The 1861 Conant House at 25 Stuyvesant St: A narrow Anglo-Italianate home on a triangular plot
- Houses on the irregular property ranged from 16-to-32 feet wide and 16-to-48 feet deep
- The Conant children’s governess became an influential anthropologist studying Native Americans
Journalist and author Nina Munk purchased the house in 2011 and sold it in 2016 for $6.5 million.
Have you ever passed by an interesting residential building in New York City and wanted to know more about its history? In this series, Brick Underground teams up with Tom Miller, creator of Daytonian in Manhattan, a blog about Manhattan buildings and other historic architecture. Each week, we will run an excerpt from the Daytonian’s archives with a link to the full article.
The regimented Manhattan street grid created by the 1811 Commissioners Plan was interrupted by the diagonally running Stuyvesant Street, originally a lane created by the Stuyvesant family to separate their two farms, Bouwerij #1 and #2. In 1854, Matthias Banta purchased the triangular plot between Stuyvesant Street and East 10th Street for development.
Banta's five-story Anglo-Italianate houses were completed in 1861. They varied from 16 to 32 feet wide and because of the triangular plot, their depths ranged from 16 to 48 feet. Among the narrowest was 25 Stuyvesant St. Like its neighbors, its rusticated brownstone basement and first floors sat below four stories of red brick trimmed in stone. A tall, stone bandcourse connected the fully arched windows of the second floor.
Matthias Banta retained ownership and leased the property to Margaret Madden, who operated it for a short time as a boarding house.
Following the Civil War, the house was leased by the family of Claudius Buchanan Conant, a wealthy hardware merchant. Alice Cunningham Fletcher was the children’s governess.

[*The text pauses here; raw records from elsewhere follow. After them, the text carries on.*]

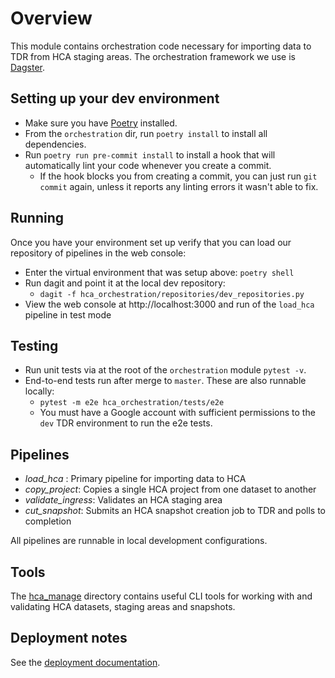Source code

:# Overview

This module contains orchestration code necessary for importing data to TDR from HCA staging areas. The orchestration framework we use is [Dagster](https://dagster.io).

## Setting up your dev environment
* Make sure you have [Poetry](https://python-poetry.org/docs/#installation) installed.
* From the `orchestration` dir, run `poetry install` to install all dependencies.
* Run `poetry run pre-commit install` to install a hook that will automatically lint your code whenever you create a commit.
	* If the hook blocks you from creating a commit, you can just run `git commit` again, unless it reports any linting errors it wasn't able to fix.

## Running
Once you have your environment set up verify that you can load our repository of pipelines in the web console:

* Enter the virtual environment that was setup above: `poetry shell`
* Run dagit and point it at the local dev repository:
  * `dagit -f hca_orchestration/repositories/dev_repositories.py`
* View the web console at http://localhost:3000 and run of the `load_hca` pipeline in test mode

## Testing
* Run unit tests via at the root of the `orchestration` module `pytest -v`.
* End-to-end tests run after merge to `master`. These are also runnable locally:
  * `pytest -m e2e hca_orchestration/tests/e2e`
  * You must have a Google account with sufficient permissions to the `dev` TDR environment to run the e2e tests.

## Pipelines
* *load_hca* : Primary pipeline for importing data to HCA
* *copy_project*: Copies a single HCA project from one dataset to another
* *validate_ingress*: Validates an HCA staging area
* *cut_snapshot*: Submits an HCA snapshot creation job to TDR and polls to completion

All pipelines are runnable in local development configurations.

## Tools
The [hca_manage](https://github.com/DataBiosphere/hca-ingest/tree/master/orchestration/hca_manage) directory contains useful CLI tools for working with and validating HCA datasets, staging areas and snapshots. 

## Deployment notes
See the [deployment documentation](https://github.com/DataBiosphere/hca-ingest/tree/master/ops/helmfiles).
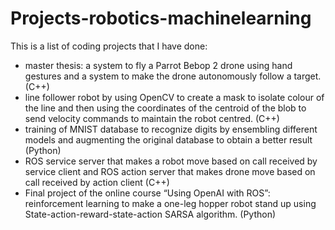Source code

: # Projects-robotics-machinelearning
This is a list of coding projects that I have done:
-	master thesis: a system to fly a Parrot Bebop 2 drone using hand gestures and a system to make the drone autonomously follow a target. (C++)
-	line follower robot by using OpenCV to create a mask to isolate colour of the line and then using the coordinates of the centroid of the blob to send velocity commands to maintain the robot centred. (C++) 
-	training of MNIST database to recognize digits by ensembling different models and augmenting the original database to obtain a better result (Python)
-	ROS service server that makes a robot move based on call received by service client and ROS action server that makes drone move based on call received by action client (C++)
-	Final project of the online course “Using OpenAI with ROS”: reinforcement learning to make a one-leg hopper robot stand up using State-action-reward-state-action SARSA algorithm. (Python)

She continued to live there after her service ended, becoming involved in women’s causes and later turning to anthropology and ethnology, making extensive trips to the West to study Native American culture.
Fletcher became one of the most influential anthropologists studying Native Americans and helped write the Daws Act of 1887, which eliminated reservations and distributed communal land to individual households.

By the turn of the century, the neighborhood had declined. A 1901 police report listed 25 Stuyvesant St. among "suspicious houses of prostitution.”